Your goal
The records under this task must be duplicated exactly.

Data records
******************************
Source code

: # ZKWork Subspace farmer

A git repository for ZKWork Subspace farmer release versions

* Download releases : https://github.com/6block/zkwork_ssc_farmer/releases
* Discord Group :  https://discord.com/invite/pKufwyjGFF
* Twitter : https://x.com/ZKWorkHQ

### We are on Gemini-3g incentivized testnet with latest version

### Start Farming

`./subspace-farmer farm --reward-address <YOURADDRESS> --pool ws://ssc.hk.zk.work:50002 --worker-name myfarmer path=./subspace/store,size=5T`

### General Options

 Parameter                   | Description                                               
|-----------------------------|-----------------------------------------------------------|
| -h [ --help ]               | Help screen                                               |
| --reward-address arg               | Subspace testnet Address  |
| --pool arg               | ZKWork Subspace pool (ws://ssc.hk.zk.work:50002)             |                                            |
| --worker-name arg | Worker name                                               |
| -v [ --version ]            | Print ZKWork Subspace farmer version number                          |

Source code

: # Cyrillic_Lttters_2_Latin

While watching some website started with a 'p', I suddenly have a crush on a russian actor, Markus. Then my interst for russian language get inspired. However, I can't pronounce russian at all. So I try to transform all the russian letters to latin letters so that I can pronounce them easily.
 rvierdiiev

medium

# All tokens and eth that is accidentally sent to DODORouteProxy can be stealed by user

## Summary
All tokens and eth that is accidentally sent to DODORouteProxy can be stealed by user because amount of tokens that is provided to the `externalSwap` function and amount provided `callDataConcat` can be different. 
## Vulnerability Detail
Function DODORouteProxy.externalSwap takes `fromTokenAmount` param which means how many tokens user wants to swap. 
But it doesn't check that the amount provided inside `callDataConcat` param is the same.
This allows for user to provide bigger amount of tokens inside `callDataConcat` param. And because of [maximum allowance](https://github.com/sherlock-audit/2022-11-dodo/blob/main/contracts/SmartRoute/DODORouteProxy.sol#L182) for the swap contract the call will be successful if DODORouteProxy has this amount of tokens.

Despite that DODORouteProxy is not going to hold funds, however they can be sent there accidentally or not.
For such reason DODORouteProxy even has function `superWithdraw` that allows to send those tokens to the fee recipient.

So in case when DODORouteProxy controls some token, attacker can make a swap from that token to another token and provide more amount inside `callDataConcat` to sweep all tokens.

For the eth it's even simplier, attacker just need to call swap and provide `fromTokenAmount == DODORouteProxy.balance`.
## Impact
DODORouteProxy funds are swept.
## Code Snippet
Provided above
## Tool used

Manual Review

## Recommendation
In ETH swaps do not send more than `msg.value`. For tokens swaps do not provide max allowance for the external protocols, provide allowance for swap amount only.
******************************
Response
Source code

: # ZKWork Subspace farmer

A git repository for ZKWork Subspace farmer release versions

* Download releases : https://github.com/6block/zkwork_ssc_farmer/releases
* Discord Group :  https://discord.com/invite/pKufwyjGFF
* Twitter : https://x.com/ZKWorkHQ

### We are on Gemini-3g incentivized testnet with latest version

### Start Farming

`./subspace-farmer farm --reward-address <YOURADDRESS> --pool ws://ssc.hk.zk.work:50002 --worker-name myfarmer path=./subspace/store,size=5T`

### General Options

 Parameter                   | Description                                               
|-----------------------------|-----------------------------------------------------------|
| -h [ --help ]               | Help screen                                               |
| --reward-address arg               | Subspace testnet Address  |
| --pool arg               | ZKWork Subspace pool (ws://ssc.hk.zk.work:50002)             |                                            |
| --worker-name arg | Worker name                                               |
| -v [ --version ]            | Print ZKWork Subspace farmer version number                          |

Source code

: # Cyrillic_Lttters_2_Latin

While watching some website started with a 'p', I suddenly have a crush on a russian actor, Markus. Then my interst for russian language get inspired. However, I can't pronounce russian at all. So I try to transform all the russian letters to latin letters so that I can pronounce them easily.
 rvierdiiev

medium

# All tokens and eth that is accidentally sent to DODORouteProxy can be stealed by user

## Summary
All tokens and eth that is accidentally sent to DODORouteProxy can be stealed by user because amount of tokens that is provided to the `externalSwap` function and amount provided `callDataConcat` can be different. 
## Vulnerability Detail
Function DODORouteProxy.externalSwap takes `fromTokenAmount` param which means how many tokens user wants to swap. 
But it doesn't check that the amount provided inside `callDataConcat` param is the same.
This allows for user to provide bigger amount of tokens inside `callDataConcat` param. And because of [maximum allowance](https://github.com/sherlock-audit/2022-11-dodo/blob/main/contracts/SmartRoute/DODORouteProxy.sol#L182) for the swap contract the call will be successful if DODORouteProxy has this amount of tokens.

Despite that DODORouteProxy is not going to hold funds, however they can be sent there accidentally or not.
For such reason DODORouteProxy even has function `superWithdraw` that allows to send those tokens to the fee recipient.

So in case when DODORouteProxy controls some token, attacker can make a swap from that token to another token and provide more amount inside `callDataConcat` to sweep all tokens.

For the eth it's even simplier, attacker just need to call swap and provide `fromTokenAmount == DODORouteProxy.balance`.
## Impact
DODORouteProxy funds are swept.
## Code Snippet
Provided above
## Tool used

Manual Review

## Recommendation
In ETH swaps do not send more than `msg.value`. For tokens swaps do not provide max allowance for the external protocols, provide allowance for swap amount only.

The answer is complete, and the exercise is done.